Bug 1546127 - [ceph-ansible]: Upgrading container cluster from 2.4 to 2.5 fails for waiting cluster to form quorum even though quorum is there
Summary: [ceph-ansible]: Upgrading container cluster from 2.4 to 2.5 fails for waiting...
Keywords:
Status: CLOSED EOL
Alias: None
Product: Red Hat Ceph Storage
Classification: Red Hat Storage
Component: Container
Version: 2.5
Hardware: Unspecified
OS: Unspecified
medium
urgent
Target Milestone: rc
: 2.*
Assignee: Guillaume Abrioux
QA Contact: Vasishta
URL:
Whiteboard:
Depends On: 1546834
Blocks: 1536401 1572368
TreeView+ depends on / blocked
 
Reported: 2018-02-16 12:01 UTC by Ramakrishnan Periyasamy
Modified: 2019-08-23 03:14 UTC (History)
19 users (show)

Fixed In Version: rhceph-rhel7-docker-2.5-2
Doc Type: Known Issue
Doc Text:
.Installing and upgrading containerized Ceph fails Using Full Qualified Domain Names (FQDN) in the `/etc/hostname` file for containerized Ceph deployments will fail when installing and upgrading Ceph. When using the `ceph-ansible` playbook to install Ceph, the installation will fail with the following error message: ---- "msg": "The task includes an option with an undefined variable. The error was: 'osd_pool_default_pg_num' is undefined ---- To work around the installation failure, change the FQDN in the `/etc/hostname` file to the short host name on all nodes in the storage cluster. Next, rerun the `ceph-ansible` playbook to install Ceph. When upgrading Ceph with the `rolling_update` playbook, the upgrade will fail with the following error message: ---- "FAILED - RETRYING: container | waiting for the containerized monitor to join the quorum" ---- To work around the upgrade failure, change the FQDN in the `/etc/hostname` file to the short host name on all nodes in the storage cluster.
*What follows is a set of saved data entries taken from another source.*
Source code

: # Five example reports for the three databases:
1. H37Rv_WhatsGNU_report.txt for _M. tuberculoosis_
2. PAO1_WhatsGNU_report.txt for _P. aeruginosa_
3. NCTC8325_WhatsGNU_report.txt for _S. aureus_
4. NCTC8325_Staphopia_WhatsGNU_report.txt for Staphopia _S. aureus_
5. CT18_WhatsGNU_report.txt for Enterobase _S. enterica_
Next, restart the corresponding Ceph daemons running on each node in the storage cluster, then rerun the `rolling_update` playbook to upgrade Ceph.
Clone Of:
: 1546834 (view as bug list)
Environment:
Last Closed: 2019-08-23 03:14:24 UTC
Embargoed:


Attachments (Terms of Use)
ansible-playbook logs. (3.31 MB, text/plain)
2018-02-16 12:01 UTC, Ramakrishnan Periyasamy
no flags Details


Links
System ID Private Priority Status Summary Last Updated
Github ceph ceph-container pull 907 0 None closed variables: sync with `ansible_hostname` ansible fact 2020-06-18 12:22:47 UTC

Description Ramakrishnan Periyasamy 2018-02-16 12:01:23 UTC
Created attachment 1396996 [details]
ansible-playbook logs.

Description of problem:
Ceph-ansible fails during upgrade of container cluster from 2.4 to 2.5 for waiting cluster to form quorum even though quorum is there

Thanks guillaume for debugging this.

Failure message: "FAILED - RETRYING: container | waiting for the containerized monitor to join the quorum"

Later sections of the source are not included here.